§ Exercise:
How many separate lines in this material contain the string "once"? Respond with the number alone.

☆ ☆ ☆

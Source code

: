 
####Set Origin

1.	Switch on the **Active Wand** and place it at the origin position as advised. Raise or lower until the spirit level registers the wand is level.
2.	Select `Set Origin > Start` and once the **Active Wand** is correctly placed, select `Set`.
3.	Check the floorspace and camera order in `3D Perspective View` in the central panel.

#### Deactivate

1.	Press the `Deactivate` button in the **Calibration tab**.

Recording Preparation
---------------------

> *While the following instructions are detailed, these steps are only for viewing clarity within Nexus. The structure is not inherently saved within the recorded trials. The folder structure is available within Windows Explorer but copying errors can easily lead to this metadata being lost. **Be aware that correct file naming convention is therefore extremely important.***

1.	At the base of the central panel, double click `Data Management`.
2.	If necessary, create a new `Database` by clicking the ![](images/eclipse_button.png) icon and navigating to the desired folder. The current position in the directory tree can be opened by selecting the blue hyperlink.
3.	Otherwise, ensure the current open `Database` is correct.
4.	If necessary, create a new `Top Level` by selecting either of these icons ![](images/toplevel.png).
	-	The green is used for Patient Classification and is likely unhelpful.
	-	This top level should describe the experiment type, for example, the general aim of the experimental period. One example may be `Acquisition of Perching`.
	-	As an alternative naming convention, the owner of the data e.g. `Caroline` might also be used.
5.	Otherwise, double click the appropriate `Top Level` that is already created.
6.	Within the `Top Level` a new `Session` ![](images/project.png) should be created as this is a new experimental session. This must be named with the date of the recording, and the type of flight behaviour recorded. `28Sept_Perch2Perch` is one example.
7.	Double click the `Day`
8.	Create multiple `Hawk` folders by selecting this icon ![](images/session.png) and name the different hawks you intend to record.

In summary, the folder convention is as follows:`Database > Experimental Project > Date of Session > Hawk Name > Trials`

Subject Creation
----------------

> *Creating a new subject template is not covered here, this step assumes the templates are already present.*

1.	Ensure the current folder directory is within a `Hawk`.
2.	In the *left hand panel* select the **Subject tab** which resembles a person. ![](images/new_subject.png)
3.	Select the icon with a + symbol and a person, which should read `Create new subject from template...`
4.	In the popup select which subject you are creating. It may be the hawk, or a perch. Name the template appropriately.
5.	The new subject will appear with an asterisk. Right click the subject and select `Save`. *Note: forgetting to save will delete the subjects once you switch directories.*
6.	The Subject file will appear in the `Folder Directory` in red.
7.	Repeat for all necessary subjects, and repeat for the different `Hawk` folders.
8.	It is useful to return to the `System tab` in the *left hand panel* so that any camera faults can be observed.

☆ ☆ ☆

§ Expected answer:
2